Claramente, existencialista y como casi todos los proyectos japoneses muy costumbrista, Kûki ningyô es una crítica fuerte a varios factores. Por un lado, es una exhortación a la mujer japonesa a desarrollarse como persona, a proponerse sueños y cumplir su formación como individuo lejos de su tradicional posición sumisa en el matrimonio japonés; por otro lado, es una crítica a la sociedad japonesa contemporánea que mecánicamente se olvida de socializar y relacionarse con otras personas (crítica muy parecida a la abordada por Joon-ho Bong en Shaking Tokyo su segmento en la triglifo Tokyo!).
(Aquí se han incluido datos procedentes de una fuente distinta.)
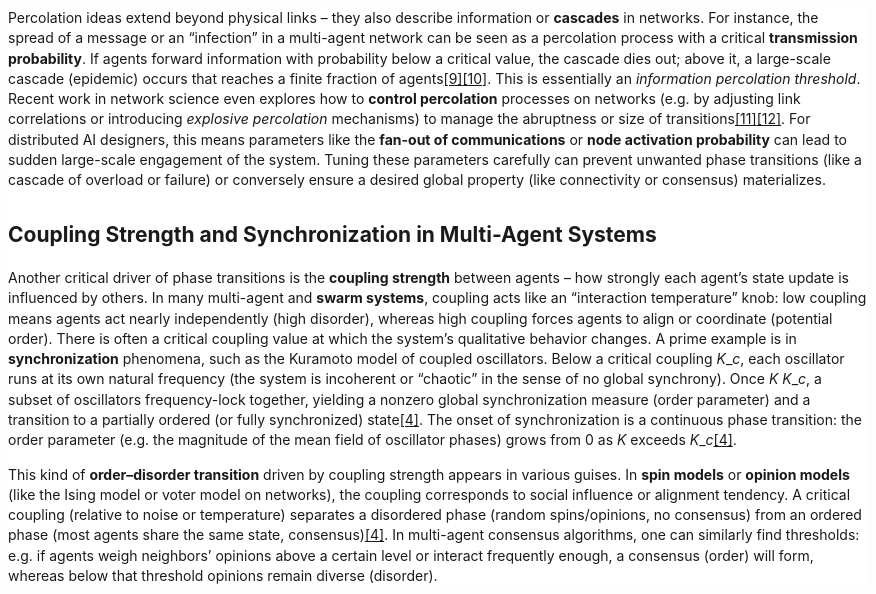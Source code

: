 Percolation ideas extend beyond physical links – they also describe information or **cascades** in networks. For instance, the spread of a message or an “infection” in a multi-agent network can be seen as a percolation process with a critical **transmission probability**. If agents forward information with probability below a critical value, the cascade dies out; above it, a large-scale cascade (epidemic) occurs that reaches a finite fraction of agents[\[9\]](https://www.mdpi.com/1999-5903/11/2/35#:~:text=)[\[10\]](https://www.mdpi.com/1999-5903/11/2/35#:~:text=Let%20assume%20that%20at%20time,left). This is essentially an *information percolation threshold*. Recent work in network science even explores how to **control percolation** processes on networks (e.g. by adjusting link correlations or introducing *explosive percolation* mechanisms) to manage the abruptness or size of transitions[\[11\]](https://www.mdpi.com/1999-5903/11/2/35#:~:text=While%20this%20is%20a%20powerful,some%20extremal%20value%2C%20such%20as)[\[12\]](https://www.mdpi.com/1999-5903/11/2/35#:~:text=,214%2C83). For distributed AI designers, this means parameters like the **fan-out of communications** or **node activation probability** can lead to sudden large-scale engagement of the system. Tuning these parameters carefully can prevent unwanted phase transitions (like a cascade of overload or failure) or conversely ensure a desired global property (like connectivity or consensus) materializes.

## Coupling Strength and Synchronization in Multi-Agent Systems

Another critical driver of phase transitions is the **coupling strength** between agents – how strongly each agent’s state update is influenced by others. In many multi-agent and **swarm systems**, coupling acts like an “interaction temperature” knob: low coupling means agents act nearly independently (high disorder), whereas high coupling forces agents to align or coordinate (potential order). There is often a critical coupling value at which the system’s qualitative behavior changes. A prime example is in **synchronization** phenomena, such as the Kuramoto model of coupled oscillators. Below a critical coupling $K\_c$, each oscillator runs at its own natural frequency (the system is incoherent or “chaotic” in the sense of no global synchrony). Once $K \> K\_c$, a subset of oscillators frequency-lock together, yielding a nonzero global synchronization measure (order parameter) and a transition to a partially ordered (or fully synchronized) state[\[4\]](https://ar5iv.labs.arxiv.org/html/2104.00707#:~:text=,and%20is%20periodically%20oscillating%20for). The onset of synchronization is a continuous phase transition: the order parameter (e.g. the magnitude of the mean field of oscillator phases) grows from 0 as $K$ exceeds $K\_c$[\[4\]](https://ar5iv.labs.arxiv.org/html/2104.00707#:~:text=,and%20is%20periodically%20oscillating%20for).

This kind of **order–disorder transition** driven by coupling strength appears in various guises. In **spin models** or **opinion models** (like the Ising model or voter model on networks), the coupling corresponds to social influence or alignment tendency. A critical coupling (relative to noise or temperature) separates a disordered phase (random spins/opinions, no consensus) from an ordered phase (most agents share the same state, consensus)[\[4\]](https://ar5iv.labs.arxiv.org/html/2104.00707#:~:text=,and%20is%20periodically%20oscillating%20for). In multi-agent consensus algorithms, one can similarly find thresholds: e.g. if agents weigh neighbors’ opinions above a certain level or interact frequently enough, a consensus (order) will form, whereas below that threshold opinions remain diverse (disorder).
Reflexionando aún más profundo, o como dirían por ahí “hilando fino”, la peli también puede tener una cercanía temática a Ai no korîda (In the Realm of the Senses o El Imperio de los Sentidos) donde Nozomi logra unos niveles de cariño y amor por su cónyugue difíciles de aceptar por nuestros estándares.

Su director Hirokazu Koreeda desarrolló la historia a partir del manga creado por Yoshiie Goda y por eso Cinemax lo incluye en el ciclo.